| Goal of the exercise |
Could you filter the listing for lines with the word "enabling" and return them?

| Data for the task |
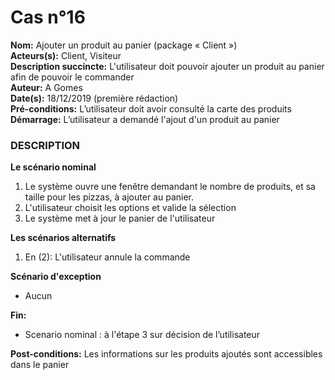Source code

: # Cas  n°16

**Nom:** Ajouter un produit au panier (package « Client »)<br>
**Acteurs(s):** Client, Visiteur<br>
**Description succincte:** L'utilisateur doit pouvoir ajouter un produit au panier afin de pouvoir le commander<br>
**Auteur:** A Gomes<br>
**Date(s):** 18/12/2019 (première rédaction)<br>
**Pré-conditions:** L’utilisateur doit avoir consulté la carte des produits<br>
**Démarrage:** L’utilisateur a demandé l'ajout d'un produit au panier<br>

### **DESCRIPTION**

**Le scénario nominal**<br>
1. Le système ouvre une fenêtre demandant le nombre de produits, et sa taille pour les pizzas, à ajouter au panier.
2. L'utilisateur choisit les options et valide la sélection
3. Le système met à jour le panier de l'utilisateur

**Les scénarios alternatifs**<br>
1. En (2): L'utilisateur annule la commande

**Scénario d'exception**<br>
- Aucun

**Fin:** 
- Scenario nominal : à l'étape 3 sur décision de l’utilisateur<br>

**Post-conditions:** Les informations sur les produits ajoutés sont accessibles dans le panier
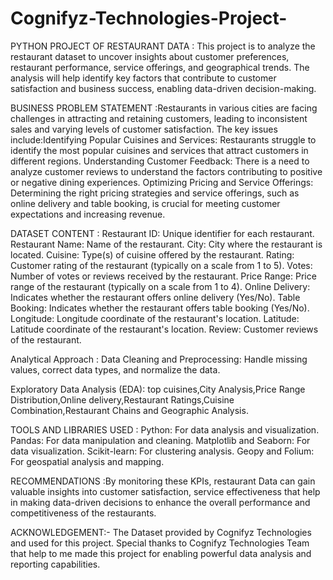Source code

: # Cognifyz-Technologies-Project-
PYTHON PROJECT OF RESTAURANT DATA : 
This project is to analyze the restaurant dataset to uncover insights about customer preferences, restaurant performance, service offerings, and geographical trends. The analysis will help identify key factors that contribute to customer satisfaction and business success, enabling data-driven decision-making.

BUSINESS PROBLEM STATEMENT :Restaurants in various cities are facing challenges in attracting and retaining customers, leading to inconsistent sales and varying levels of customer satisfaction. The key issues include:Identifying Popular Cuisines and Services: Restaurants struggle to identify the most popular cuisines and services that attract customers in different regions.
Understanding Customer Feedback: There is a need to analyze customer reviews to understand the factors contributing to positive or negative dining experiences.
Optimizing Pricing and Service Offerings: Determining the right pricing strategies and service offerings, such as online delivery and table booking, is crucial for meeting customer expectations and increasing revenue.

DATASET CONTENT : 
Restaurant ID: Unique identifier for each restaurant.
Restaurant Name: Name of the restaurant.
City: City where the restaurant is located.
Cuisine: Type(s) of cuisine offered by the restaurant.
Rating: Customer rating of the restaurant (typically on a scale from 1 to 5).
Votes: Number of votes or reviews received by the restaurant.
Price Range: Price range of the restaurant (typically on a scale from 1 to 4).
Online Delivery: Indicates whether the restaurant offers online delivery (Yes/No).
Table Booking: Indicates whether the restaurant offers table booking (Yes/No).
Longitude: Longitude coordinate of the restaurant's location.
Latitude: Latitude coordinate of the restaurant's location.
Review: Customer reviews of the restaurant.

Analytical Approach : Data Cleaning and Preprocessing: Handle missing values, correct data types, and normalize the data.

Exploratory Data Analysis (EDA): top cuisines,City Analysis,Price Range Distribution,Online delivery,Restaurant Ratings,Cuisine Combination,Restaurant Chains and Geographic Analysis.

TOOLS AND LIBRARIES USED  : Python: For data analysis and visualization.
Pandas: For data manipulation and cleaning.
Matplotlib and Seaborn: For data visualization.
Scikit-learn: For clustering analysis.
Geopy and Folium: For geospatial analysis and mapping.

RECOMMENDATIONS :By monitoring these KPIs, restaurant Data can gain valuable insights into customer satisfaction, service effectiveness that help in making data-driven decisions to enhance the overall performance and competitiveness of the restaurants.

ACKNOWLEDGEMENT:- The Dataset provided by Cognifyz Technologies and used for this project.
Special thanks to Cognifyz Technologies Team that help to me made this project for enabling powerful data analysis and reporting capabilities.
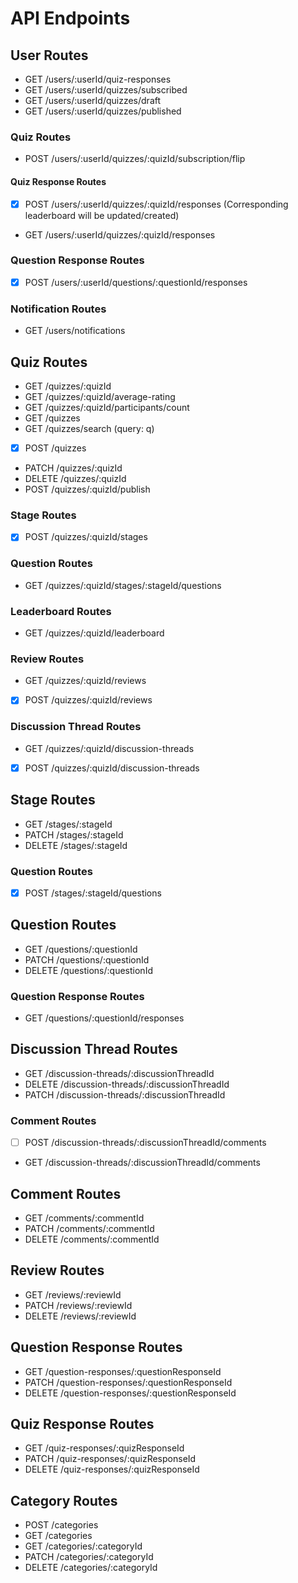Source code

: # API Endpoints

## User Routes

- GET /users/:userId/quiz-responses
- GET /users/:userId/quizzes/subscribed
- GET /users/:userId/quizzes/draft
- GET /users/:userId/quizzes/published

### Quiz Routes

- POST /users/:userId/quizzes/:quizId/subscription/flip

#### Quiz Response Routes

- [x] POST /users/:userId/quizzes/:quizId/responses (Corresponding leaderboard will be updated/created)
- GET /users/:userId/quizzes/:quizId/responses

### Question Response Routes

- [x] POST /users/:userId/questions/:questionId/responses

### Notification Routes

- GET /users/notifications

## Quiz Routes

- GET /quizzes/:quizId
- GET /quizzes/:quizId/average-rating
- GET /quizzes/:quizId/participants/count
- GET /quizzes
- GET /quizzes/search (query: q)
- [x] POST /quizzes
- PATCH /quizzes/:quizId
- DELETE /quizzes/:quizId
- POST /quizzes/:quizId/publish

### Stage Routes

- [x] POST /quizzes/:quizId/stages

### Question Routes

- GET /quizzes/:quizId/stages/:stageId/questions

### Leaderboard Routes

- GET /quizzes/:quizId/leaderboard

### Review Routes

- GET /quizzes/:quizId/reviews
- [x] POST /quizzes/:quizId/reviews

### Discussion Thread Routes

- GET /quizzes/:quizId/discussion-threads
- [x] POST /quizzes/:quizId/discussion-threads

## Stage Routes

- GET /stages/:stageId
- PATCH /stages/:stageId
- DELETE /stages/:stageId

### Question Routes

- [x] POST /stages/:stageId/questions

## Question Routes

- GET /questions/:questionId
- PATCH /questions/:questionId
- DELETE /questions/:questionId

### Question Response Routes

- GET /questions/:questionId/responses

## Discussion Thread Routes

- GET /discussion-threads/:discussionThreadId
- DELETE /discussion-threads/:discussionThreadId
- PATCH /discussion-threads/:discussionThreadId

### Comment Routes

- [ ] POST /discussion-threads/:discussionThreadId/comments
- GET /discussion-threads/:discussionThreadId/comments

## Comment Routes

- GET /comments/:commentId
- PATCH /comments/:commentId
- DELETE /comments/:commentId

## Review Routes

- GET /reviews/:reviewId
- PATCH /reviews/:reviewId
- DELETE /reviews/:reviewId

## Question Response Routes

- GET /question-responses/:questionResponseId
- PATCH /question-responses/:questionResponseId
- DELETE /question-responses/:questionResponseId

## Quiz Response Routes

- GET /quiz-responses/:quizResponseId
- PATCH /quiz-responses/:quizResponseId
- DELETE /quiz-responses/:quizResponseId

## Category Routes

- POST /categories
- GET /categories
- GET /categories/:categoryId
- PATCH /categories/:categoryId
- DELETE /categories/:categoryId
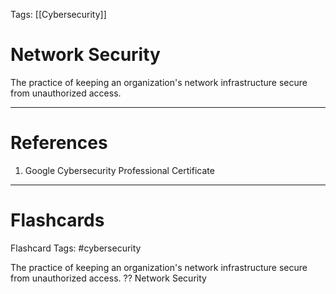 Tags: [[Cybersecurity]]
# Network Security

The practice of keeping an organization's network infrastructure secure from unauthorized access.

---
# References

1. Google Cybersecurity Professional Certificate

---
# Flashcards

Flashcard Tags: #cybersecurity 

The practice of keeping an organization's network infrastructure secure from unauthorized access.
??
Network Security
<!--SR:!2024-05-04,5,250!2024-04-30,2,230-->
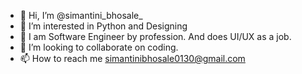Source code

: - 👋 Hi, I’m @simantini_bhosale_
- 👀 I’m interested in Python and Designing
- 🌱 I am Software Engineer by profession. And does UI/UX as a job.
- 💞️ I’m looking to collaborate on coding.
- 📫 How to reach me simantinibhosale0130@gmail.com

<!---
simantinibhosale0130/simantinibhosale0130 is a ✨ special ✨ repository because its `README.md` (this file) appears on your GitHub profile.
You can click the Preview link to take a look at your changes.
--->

| Reply |
This project is to analyze the restaurant dataset to uncover insights about customer preferences, restaurant performance, service offerings, and geographical trends. The analysis will help identify key factors that contribute to customer satisfaction and business success, enabling data-driven decision-making.
Special thanks to Cognifyz Technologies Team that help to me made this project for enabling powerful data analysis and reporting capabilities.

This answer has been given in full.